• Prompt
Below are entries; repeat exactly, and nothing else, the lines from the one holding "0.7& 0.18& 0.16&" through the one holding "conformally flat Einstein", inclusive. Leave the pictures out.
-------- Given data --------
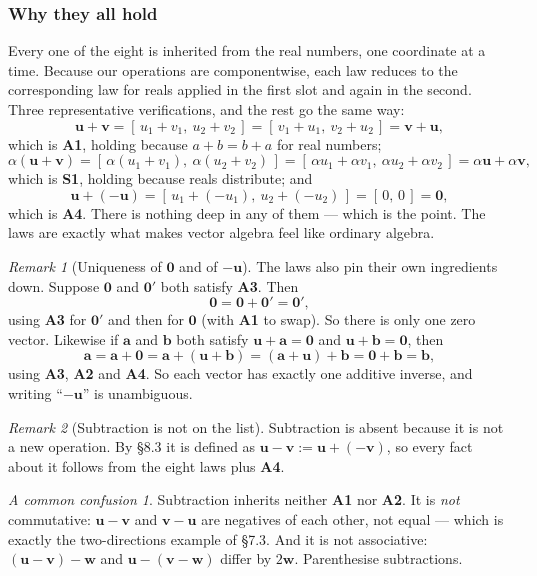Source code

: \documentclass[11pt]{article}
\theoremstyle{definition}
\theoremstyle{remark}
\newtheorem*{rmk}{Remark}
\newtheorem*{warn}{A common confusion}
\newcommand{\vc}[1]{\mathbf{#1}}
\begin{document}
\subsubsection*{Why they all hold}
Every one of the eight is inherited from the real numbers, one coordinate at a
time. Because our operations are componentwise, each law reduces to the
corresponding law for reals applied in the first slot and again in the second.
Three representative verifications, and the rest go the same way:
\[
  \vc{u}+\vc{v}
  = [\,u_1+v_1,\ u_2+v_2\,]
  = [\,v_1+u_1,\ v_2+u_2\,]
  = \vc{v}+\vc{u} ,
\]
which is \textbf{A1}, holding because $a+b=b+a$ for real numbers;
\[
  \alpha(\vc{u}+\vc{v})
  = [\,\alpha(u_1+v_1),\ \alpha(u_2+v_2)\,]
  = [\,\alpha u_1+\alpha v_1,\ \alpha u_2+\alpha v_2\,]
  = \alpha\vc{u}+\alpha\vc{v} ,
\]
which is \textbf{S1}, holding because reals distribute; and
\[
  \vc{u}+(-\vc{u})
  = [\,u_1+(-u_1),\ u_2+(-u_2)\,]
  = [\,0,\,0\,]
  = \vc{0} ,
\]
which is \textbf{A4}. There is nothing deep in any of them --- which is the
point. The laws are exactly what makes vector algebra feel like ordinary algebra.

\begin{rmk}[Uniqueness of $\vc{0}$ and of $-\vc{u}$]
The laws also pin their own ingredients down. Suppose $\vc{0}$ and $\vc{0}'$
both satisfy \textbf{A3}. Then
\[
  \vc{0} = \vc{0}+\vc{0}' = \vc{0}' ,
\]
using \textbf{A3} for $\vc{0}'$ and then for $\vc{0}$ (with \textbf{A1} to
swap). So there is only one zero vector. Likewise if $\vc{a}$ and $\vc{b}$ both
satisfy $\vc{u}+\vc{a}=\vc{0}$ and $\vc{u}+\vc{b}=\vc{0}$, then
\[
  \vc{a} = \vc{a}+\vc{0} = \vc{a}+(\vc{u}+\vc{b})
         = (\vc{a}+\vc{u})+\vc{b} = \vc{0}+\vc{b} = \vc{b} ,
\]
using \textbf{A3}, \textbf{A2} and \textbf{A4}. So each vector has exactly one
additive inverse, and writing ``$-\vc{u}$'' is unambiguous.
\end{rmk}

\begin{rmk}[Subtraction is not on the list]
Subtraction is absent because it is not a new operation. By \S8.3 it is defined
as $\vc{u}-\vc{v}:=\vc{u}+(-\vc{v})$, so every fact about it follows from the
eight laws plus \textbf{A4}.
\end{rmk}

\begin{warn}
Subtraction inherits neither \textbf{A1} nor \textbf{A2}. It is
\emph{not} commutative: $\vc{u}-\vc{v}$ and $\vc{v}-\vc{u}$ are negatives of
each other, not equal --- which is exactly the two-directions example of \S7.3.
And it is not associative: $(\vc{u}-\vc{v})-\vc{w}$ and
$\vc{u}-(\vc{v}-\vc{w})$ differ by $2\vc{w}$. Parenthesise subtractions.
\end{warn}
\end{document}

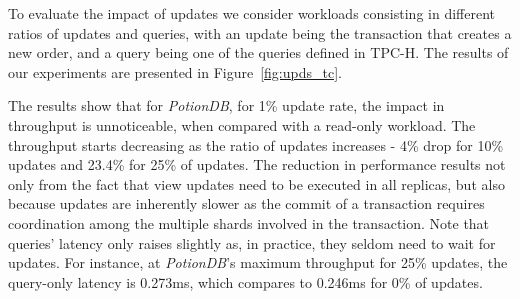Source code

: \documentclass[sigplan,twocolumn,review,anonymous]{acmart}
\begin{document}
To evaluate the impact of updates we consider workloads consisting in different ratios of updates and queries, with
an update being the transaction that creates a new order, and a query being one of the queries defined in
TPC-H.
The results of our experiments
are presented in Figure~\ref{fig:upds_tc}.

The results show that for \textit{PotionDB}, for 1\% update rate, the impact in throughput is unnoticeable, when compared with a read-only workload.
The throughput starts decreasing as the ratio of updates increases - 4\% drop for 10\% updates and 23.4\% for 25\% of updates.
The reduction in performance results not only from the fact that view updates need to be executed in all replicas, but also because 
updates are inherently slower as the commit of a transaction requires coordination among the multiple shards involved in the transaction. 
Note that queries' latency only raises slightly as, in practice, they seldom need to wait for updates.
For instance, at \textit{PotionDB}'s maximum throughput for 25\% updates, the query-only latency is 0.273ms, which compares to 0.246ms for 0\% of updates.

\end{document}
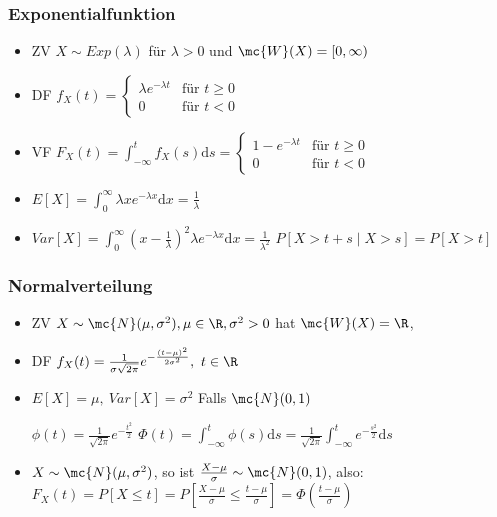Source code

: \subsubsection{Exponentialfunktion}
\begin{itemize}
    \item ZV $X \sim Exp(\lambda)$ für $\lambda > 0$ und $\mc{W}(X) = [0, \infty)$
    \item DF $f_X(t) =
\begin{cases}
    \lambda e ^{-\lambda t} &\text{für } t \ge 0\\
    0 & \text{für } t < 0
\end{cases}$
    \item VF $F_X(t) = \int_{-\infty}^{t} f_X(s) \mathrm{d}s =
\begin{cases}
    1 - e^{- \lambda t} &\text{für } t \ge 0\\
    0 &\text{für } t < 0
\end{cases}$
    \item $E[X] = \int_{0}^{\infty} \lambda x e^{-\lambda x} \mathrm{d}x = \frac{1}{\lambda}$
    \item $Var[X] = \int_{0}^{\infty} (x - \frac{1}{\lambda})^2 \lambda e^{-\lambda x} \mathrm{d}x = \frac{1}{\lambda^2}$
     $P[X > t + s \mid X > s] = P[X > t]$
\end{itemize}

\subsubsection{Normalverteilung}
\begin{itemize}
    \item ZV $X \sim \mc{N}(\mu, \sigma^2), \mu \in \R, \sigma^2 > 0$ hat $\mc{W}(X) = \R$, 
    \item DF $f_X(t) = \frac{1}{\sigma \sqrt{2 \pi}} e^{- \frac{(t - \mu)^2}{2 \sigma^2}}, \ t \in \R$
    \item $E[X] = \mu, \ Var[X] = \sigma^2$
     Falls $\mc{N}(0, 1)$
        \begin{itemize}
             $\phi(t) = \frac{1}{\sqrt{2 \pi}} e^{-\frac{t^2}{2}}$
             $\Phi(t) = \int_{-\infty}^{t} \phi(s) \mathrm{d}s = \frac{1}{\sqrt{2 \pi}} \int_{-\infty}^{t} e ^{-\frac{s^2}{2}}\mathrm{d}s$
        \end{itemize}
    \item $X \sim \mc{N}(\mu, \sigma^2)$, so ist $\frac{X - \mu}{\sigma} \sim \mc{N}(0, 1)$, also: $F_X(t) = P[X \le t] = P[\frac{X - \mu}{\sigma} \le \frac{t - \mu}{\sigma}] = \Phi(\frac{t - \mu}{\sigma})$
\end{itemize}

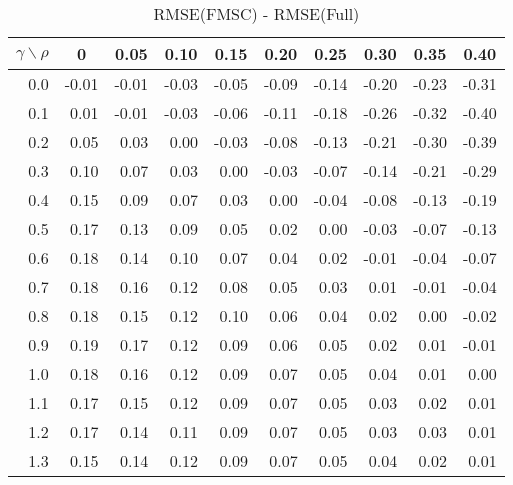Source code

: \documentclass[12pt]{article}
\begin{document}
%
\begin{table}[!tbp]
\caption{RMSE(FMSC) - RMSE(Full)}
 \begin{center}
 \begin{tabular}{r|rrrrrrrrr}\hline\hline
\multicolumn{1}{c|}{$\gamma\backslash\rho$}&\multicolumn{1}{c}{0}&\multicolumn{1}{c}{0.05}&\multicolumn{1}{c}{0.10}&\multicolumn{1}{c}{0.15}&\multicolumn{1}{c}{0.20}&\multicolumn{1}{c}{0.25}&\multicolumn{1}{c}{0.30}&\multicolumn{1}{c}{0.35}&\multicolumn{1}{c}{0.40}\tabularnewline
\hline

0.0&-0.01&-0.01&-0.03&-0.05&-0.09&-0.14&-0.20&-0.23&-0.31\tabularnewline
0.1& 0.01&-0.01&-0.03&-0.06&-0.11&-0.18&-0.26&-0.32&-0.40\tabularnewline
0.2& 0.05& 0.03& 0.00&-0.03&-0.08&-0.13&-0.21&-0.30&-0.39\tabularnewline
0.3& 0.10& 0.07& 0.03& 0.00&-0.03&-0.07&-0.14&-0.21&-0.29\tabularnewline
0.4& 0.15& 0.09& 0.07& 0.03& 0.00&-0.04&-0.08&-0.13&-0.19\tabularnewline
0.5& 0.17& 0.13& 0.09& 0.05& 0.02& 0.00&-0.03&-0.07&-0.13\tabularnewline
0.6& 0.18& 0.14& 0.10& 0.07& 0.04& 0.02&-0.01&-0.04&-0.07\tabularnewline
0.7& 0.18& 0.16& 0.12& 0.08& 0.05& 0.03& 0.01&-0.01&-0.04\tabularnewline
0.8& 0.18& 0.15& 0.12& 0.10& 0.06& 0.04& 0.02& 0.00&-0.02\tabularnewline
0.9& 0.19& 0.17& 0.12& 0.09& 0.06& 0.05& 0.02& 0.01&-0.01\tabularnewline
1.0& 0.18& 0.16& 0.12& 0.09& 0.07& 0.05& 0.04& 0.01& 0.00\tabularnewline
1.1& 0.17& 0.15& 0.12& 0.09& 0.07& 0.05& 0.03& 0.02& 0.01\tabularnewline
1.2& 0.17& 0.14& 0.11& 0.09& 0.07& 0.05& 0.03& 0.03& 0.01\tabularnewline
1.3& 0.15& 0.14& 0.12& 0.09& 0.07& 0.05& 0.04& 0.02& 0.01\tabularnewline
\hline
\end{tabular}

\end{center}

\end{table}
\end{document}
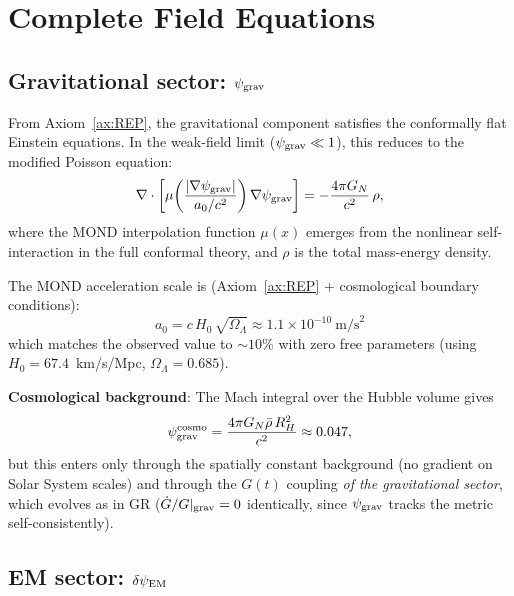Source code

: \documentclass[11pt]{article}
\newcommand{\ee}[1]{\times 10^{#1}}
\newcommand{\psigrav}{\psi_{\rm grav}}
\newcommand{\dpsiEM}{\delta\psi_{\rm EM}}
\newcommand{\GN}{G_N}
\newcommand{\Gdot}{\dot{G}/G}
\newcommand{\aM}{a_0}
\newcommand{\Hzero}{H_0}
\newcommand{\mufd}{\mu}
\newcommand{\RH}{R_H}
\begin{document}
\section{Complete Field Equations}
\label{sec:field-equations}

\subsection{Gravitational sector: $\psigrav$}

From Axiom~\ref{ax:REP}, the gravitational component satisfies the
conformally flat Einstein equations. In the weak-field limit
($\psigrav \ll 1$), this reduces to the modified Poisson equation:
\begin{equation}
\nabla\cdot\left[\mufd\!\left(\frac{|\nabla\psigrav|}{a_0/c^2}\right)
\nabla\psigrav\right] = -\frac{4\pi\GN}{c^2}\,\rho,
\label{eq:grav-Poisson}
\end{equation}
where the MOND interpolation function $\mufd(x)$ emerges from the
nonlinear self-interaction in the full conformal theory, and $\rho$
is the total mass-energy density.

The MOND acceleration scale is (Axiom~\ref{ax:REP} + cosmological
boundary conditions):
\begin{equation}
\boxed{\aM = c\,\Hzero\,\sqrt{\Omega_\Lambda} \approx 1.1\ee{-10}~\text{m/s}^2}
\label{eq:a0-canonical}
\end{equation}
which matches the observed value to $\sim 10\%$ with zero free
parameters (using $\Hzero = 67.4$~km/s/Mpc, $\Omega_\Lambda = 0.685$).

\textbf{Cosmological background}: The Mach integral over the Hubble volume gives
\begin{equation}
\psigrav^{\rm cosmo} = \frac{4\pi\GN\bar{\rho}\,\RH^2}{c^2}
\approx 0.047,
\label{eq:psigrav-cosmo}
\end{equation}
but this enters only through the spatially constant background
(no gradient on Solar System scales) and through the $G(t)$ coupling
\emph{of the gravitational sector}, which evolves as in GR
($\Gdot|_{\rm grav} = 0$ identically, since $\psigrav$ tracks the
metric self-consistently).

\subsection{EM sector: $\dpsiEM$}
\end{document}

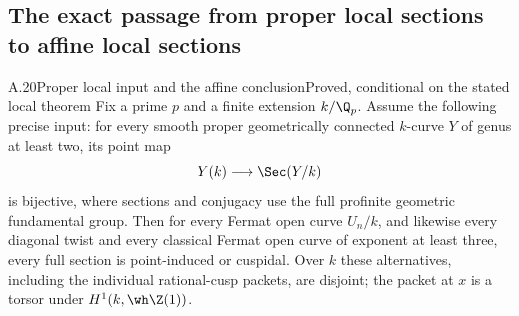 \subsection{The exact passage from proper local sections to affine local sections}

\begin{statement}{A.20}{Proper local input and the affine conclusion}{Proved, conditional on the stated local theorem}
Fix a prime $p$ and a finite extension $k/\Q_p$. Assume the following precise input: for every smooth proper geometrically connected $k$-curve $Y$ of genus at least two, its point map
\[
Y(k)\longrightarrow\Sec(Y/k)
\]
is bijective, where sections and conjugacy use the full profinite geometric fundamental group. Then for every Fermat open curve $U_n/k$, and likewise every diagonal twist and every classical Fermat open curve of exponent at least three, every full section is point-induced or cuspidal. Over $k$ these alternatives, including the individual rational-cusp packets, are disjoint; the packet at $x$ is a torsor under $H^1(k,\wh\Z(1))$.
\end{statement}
--------
• Solution to the exercise
0.7& 0.18& 0.16& 0.12& 0.08& 0.05& 0.03& 0.01&-0.01&-0.04\tabularnewline
0.8& 0.18& 0.15& 0.12& 0.10& 0.06& 0.04& 0.02& 0.00&-0.02\tabularnewline
0.9& 0.19& 0.17& 0.12& 0.09& 0.06& 0.05& 0.02& 0.01&-0.01\tabularnewline
1.0& 0.18& 0.16& 0.12& 0.09& 0.07& 0.05& 0.04& 0.01& 0.00\tabularnewline
1.1& 0.17& 0.15& 0.12& 0.09& 0.07& 0.05& 0.03& 0.02& 0.01\tabularnewline
1.2& 0.17& 0.14& 0.11& 0.09& 0.07& 0.05& 0.03& 0.03& 0.01\tabularnewline
1.3& 0.15& 0.14& 0.12& 0.09& 0.07& 0.05& 0.04& 0.02& 0.01\tabularnewline
\hline
\end{tabular}

\end{center}

\end{table}
\end{document}
Source code

: \documentclass[11pt]{article}
\newcommand{\ee}[1]{\times 10^{#1}}
\newcommand{\psigrav}{\psi_{\rm grav}}
\newcommand{\dpsiEM}{\delta\psi_{\rm EM}}
\newcommand{\GN}{G_N}
\newcommand{\Gdot}{\dot{G}/G}
\newcommand{\aM}{a_0}
\newcommand{\Hzero}{H_0}
\newcommand{\mufd}{\mu}
\newcommand{\RH}{R_H}
\begin{document}
\section{Complete Field Equations}
\label{sec:field-equations}

\subsection{Gravitational sector: $\psigrav$}

From Axiom~\ref{ax:REP}, the gravitational component satisfies the
conformally flat Einstein equations. In the weak-field limit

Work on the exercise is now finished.